A juíza da 7ª Vara Criminal, Selma Rosane Arruda dos Santos, determinou o sequestro dos bens imóveis objetos de alienação fiduciária em nome de Janete Riva, esposa do ex-deputado José Geraldo Riva.
A magistrada acatou um pedido do Ministério Público Estadual (MPE) nos autos da ação em que eles são acusados de supostamente integrarem um esquema de desvios de recursos públicos da Assembleia Legislativa de Mato Grosso. O caso veio à tona durante a Operação Imperador.
“Defiro o sequestro dos direitos aquisitivos pertencentes à ré Janete Gomes Riva sobre os bens imóveis apontados às fls. 262/270, quais sejam, os matriculados sob n. 19.530, 19.531, 19.532, 19.533, 19.534 e 19.529, junto ao 7º Serviço Notarial e Registral de Imóveis de Cuiabá, os quais são objeto de contratos firmados com a Cooperativa de Crédito dos Médicos, outros Profissionais de Saúde e Empresários de Mato Grosso – Unicred/Mato Grosso. 1. Assim, oficie-se ao 7º Serviço Notarial e Registral de Imóveis desta Capital, para que proceda, em cada matrícula, à averbação do sequestro, conforme determinado no parágrafo acima, bem como da ordem de sequestro dos próprios bens por ocasião da resolução do direito de propriedade da Cooperativa alienante”, diz um trecho da decisão.
Em sua defesa, Janete arguiu que o pedido do Ministério Público carece de interesse de agir, uma vez que o ressarcimento de danos ao erário já é objeto da ação civil pública.
No entanto, a tese não foi atacada pela juíza. Segundo ela, tratam-se de esferas distintas.
“Isso porque as esferas cível e criminal são independentes, a teor do art. 935 do Código Civil e art. 66 do Código de Processo Penal, de modo que o deferimento cautelar de indisponibilidade de bens no âmbito cível, para assegurar o ressarcimento do dano, não impede que na esfera criminal sejam tomadas providências acautelatórias com a mesma finalidade, pois a medida eventualmente pode cair por terra no âmbito cível, sem que no Juízo criminal haja qualquer alteração fática a ensejar o levantamento do sequestro. Assim, permitir que a indisponibilidade de bens fosse possível apenas por meio da ação civil acarretaria graves prejuízos ao processo penal, já que a instrução processual de um e outro feito eventualmente pode levar a julgamentos e consequências distintas”, diz outro trecho da decisão.
Cabe recurso o sequestro.
O esquema
A denúncia narra que José Riva e Janete aliados com diversas empresas simulavam a realização de licitações para possibilitar a ocorrência de pagamentos pela Assembleia Legislativa, sem que houvesse a efetiva entrega dos produtos.

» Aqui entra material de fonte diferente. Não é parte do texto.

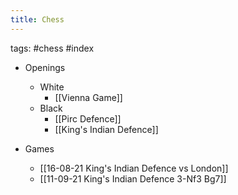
 ```yaml
---
title: Chess
---
```


tags: #chess #index 


- Openings
	- White
		- [[Vienna Game]]
	- Black
		- [[Pirc Defence]]
		- [[King's Indian Defence]]

- Games
	- [[16-08-21 King's Indian Defence vs London]]
	- [[11-09-21 King's Indian Defence 3-Nf3 Bg7]]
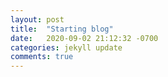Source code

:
 ```yaml
---
layout: post
title:  "Starting blog"
date:   2020-09-02 21:12:32 -0700
categories: jekyll update
comments: true
---
```

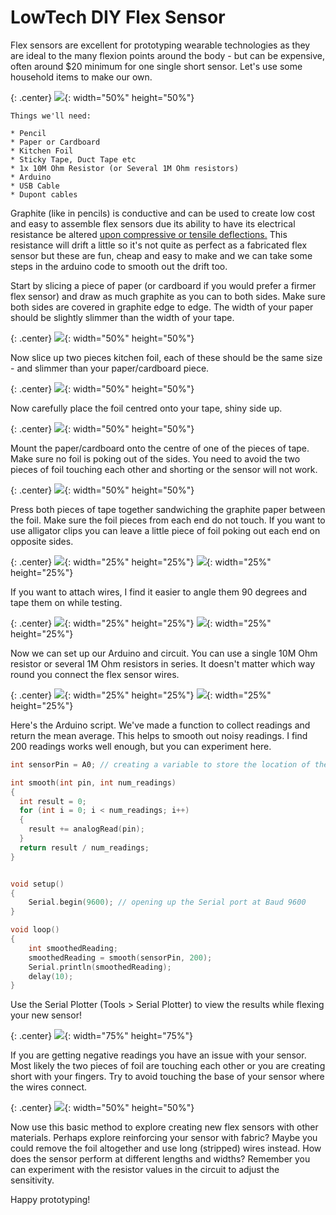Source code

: # LowTech DIY Flex Sensor

Flex sensors are excellent for prototyping wearable technologies as they are ideal to the many flexion points around the body - but can be expensive, often around $20 minimum for one single short sensor. Let's use some household items to make our own.

{: .center}
![](/assets/basics/flexsensor.jpg){: width="50%" height="50%"}

```
Things we'll need:

* Pencil
* Paper or Cardboard
* Kitchen Foil
* Sticky Tape, Duct Tape etc
* 1x 10M Ohm Resistor (or Several 1M Ohm resistors)
* Arduino 
* USB Cable
* Dupont cables
```

Graphite (like in pencils) is conductive and can be used to create low cost and easy to assemble flex sensors due its ability to have its electrical resistance be altered [upon compressive or tensile deflections.](https://www.nature.com/articles/srep03812) This resistance will drift a little so it's not quite as perfect as a fabricated flex sensor but these are fun, cheap and easy to make and we can take some steps in the arduino code to smooth out the drift too.

Start by slicing a piece of paper (or cardboard if you would prefer a firmer flex sensor) and draw as much graphite as you can to both sides. Make sure both sides are covered in graphite edge to edge. The width of your paper should be slightly slimmer than the width of your tape. 


{: .center}
![](/assets/basics/flexsensor001.jpg){: width="50%" height="50%"}


Now slice up two pieces kitchen foil, each of these should be the same size - and slimmer than your paper/cardboard piece.

{: .center}
![](/assets/basics/flexsensor002.jpeg){: width="50%" height="50%"}


Now carefully place the foil centred onto your tape, shiny side up. 

{: .center}
![](/assets/basics/flexsensor003.jpeg){: width="50%" height="50%"}


Mount the paper/cardboard onto the centre of one of the pieces of tape. Make sure no foil is poking out of the sides. You need to avoid the two pieces of foil touching each other and shorting or the sensor will not work. 

{: .center}
![](/assets/basics/flexsensor004.jpeg){: width="50%" height="50%"}


Press both pieces of tape together sandwiching the graphite paper between the foil. Make sure the foil pieces from each end do not touch. If you want to use alligator clips you can leave a little piece of foil poking out each end on opposite sides.

{: .center}
![](/assets/basics/flexsensor005.jpeg){: width="25%" height="25%"} ![](/assets/basics/flexsensor006.jpeg){: width="25%" height="25%"}


If you want to attach wires, I find it easier to angle them 90 degrees and tape them on while testing.

{: .center}
![](/assets/basics/flexsensor008.jpeg){: width="25%" height="25%"} ![](/assets/basics/flexsensor009.jpeg){: width="25%" height="25%"}

Now we can set up our Arduino and circuit. You can use a single 10M Ohm resistor or several 1M Ohm resistors in series. It doesn't matter which way round you connect the flex sensor wires.

{: .center}
![](/assets/basics/flexsensor010.png){: width="25%" height="25%"} ![](/assets/basics/flexsensor011.png){: width="25%" height="25%"}

Here's the Arduino script. We've made a function to collect readings and return the mean average. This helps to smooth out noisy readings. I find 200 readings works well enough, but you can experiment here.

``` c++
int sensorPin = A0; // creating a variable to store the location of the connected sensor pin

int smooth(int pin, int num_readings)
{
  int result = 0;
  for (int i = 0; i < num_readings; i++)
  {
    result += analogRead(pin);
  }
  return result / num_readings; 
}


void setup()
{
    Serial.begin(9600); // opening up the Serial port at Baud 9600
}

void loop() 
{
    int smoothedReading;
    smoothedReading = smooth(sensorPin, 200);
    Serial.println(smoothedReading);
    delay(10);
}
```

Use the Serial Plotter (Tools > Serial Plotter) to view the results while flexing your new sensor!

{: .center}
![](/assets/basics/flexsensor012.png){: width="75%" height="75%"}

If you are getting negative readings you have an issue with your sensor. Most likely the two pieces of foil are touching each other or you are creating short with your fingers. Try to avoid touching the base of your sensor where the wires connect.

{: .center}
![](/assets/basics/flexsensor013.png){: width="50%" height="50%"}

Now use this basic method to explore creating new flex sensors with other materials. Perhaps explore reinforcing your sensor with fabric? Maybe you could remove the foil altogether and use long (stripped) wires instead. How does the sensor perform at different lengths and widths? Remember you can experiment with the resistor values in the circuit to adjust the sensitivity.

Happy prototyping!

Janete é acusada juntamente com outros réus de emitiram os atestados de recebimento das mercadorias, produtos e serviços que jamais foram fornecidos ou entregues pelas empresas fornecedora.
Ainda segundo o MPE, o esquema consistia em simular o pagamento por serviço não prestado, cabendo às empresas colaboradoras o percentual de 20%, enquanto que retornava a José Riva e seus comparsas o restante, ou seja, 80% do valor desviado que somam mais de R$ 60 milhões.